» **RECORD SET**:
------------------------------------

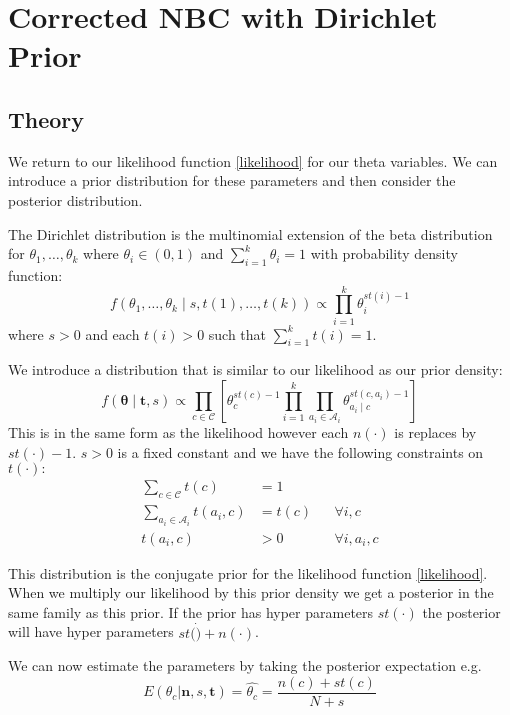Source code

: \chapter{Corrected NBC with Dirichlet Prior}

\section{Theory}

We return to our likelihood function \cref{likelihood} for our theta variables.
We can introduce a prior distribution for these parameters and then consider the posterior distribution.

The Dirichlet distribution is the multinomial extension of the beta distribution for $\theta_1,\dots,\theta_k$ where $\theta_i \in (0,1)$ and $\sum_{i=1}^k \theta_i = 1$ with probability density function:
\begin{equation} \label{dirichlet_pdf}
	f(\theta_1,\dots,\theta_k \mid s, t(1),\dots,t(k)) \propto \prod_{i=1}^k \theta_i^{st(i) - 1}
\end{equation}
where $s > 0$ and each $t(i)>0$ such that $\sum_{i=1}^{k}t(i) = 1$.

We introduce a distribution that is similar to our likelihood as our prior density:
\begin{equation} \label{prior}
	f(\mathbf{\theta} \mid \mathbf{t}, s) \propto \prod_{c \in \mathcal{C}} \left[ \theta_c^{st(c) - 1} \prod_{i=1}^k \prod_{a_i \in \mathcal{A}_i} \theta_{a_i \mid c}^{st(c, a_i) - 1} \right]
\end{equation}
This is in the same form as the likelihood however each $n(\cdot)$ is replaces by $st(\cdot) - 1$.
$s > 0$ is a fixed constant and we have the following constraints on $t(\cdot):$
\begin{align}\label{prior_constraints}
	\sum_{c \in \mathcal{C}} t(c) & = 1 \\
	\sum_{a_i \in \mathcal{A}_i} t(a_i, c) & = t(c) && \forall i, c \\
	t(a_i, c) & > 0 && \forall i, a_i, c
\end{align}

This distribution is the conjugate prior for the likelihood function \cref{likelihood}.
When we multiply our likelihood by this prior density we get a posterior in the same family as this prior.
If the prior has hyper parameters $st(\cdot)$ the posterior will have hyper parameters $st(\dot) + n(\cdot)$.

We can now estimate the parameters by taking the posterior expectation e.g.
\begin{equation}
	E(\theta_c|\mathbf{n},s,\mathbf{t})=\hat{\theta_c} = \frac{n(c) + st(c)}{N + s}
\end{equation}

------------------------------------

» **TASK**: Could you retype every record exactly, leaving the pictures out?

» **ANSWER AREA**:
Source code

: \chapter{Corrected NBC with Dirichlet Prior}

\section{Theory}

We return to our likelihood function \cref{likelihood} for our theta variables.
We can introduce a prior distribution for these parameters and then consider the posterior distribution.

The Dirichlet distribution is the multinomial extension of the beta distribution for $\theta_1,\dots,\theta_k$ where $\theta_i \in (0,1)$ and $\sum_{i=1}^k \theta_i = 1$ with probability density function:
\begin{equation} \label{dirichlet_pdf}
	f(\theta_1,\dots,\theta_k \mid s, t(1),\dots,t(k)) \propto \prod_{i=1}^k \theta_i^{st(i) - 1}
\end{equation}
where $s > 0$ and each $t(i)>0$ such that $\sum_{i=1}^{k}t(i) = 1$.

We introduce a distribution that is similar to our likelihood as our prior density:
\begin{equation} \label{prior}
	f(\mathbf{\theta} \mid \mathbf{t}, s) \propto \prod_{c \in \mathcal{C}} \left[ \theta_c^{st(c) - 1} \prod_{i=1}^k \prod_{a_i \in \mathcal{A}_i} \theta_{a_i \mid c}^{st(c, a_i) - 1} \right]
\end{equation}
This is in the same form as the likelihood however each $n(\cdot)$ is replaces by $st(\cdot) - 1$.
$s > 0$ is a fixed constant and we have the following constraints on $t(\cdot):$
\begin{align}\label{prior_constraints}
	\sum_{c \in \mathcal{C}} t(c) & = 1 \\
	\sum_{a_i \in \mathcal{A}_i} t(a_i, c) & = t(c) && \forall i, c \\
	t(a_i, c) & > 0 && \forall i, a_i, c
\end{align}

This distribution is the conjugate prior for the likelihood function \cref{likelihood}.
When we multiply our likelihood by this prior density we get a posterior in the same family as this prior.
If the prior has hyper parameters $st(\cdot)$ the posterior will have hyper parameters $st(\dot) + n(\cdot)$.

We can now estimate the parameters by taking the posterior expectation e.g.
\begin{equation}
	E(\theta_c|\mathbf{n},s,\mathbf{t})=\hat{\theta_c} = \frac{n(c) + st(c)}{N + s}
\end{equation}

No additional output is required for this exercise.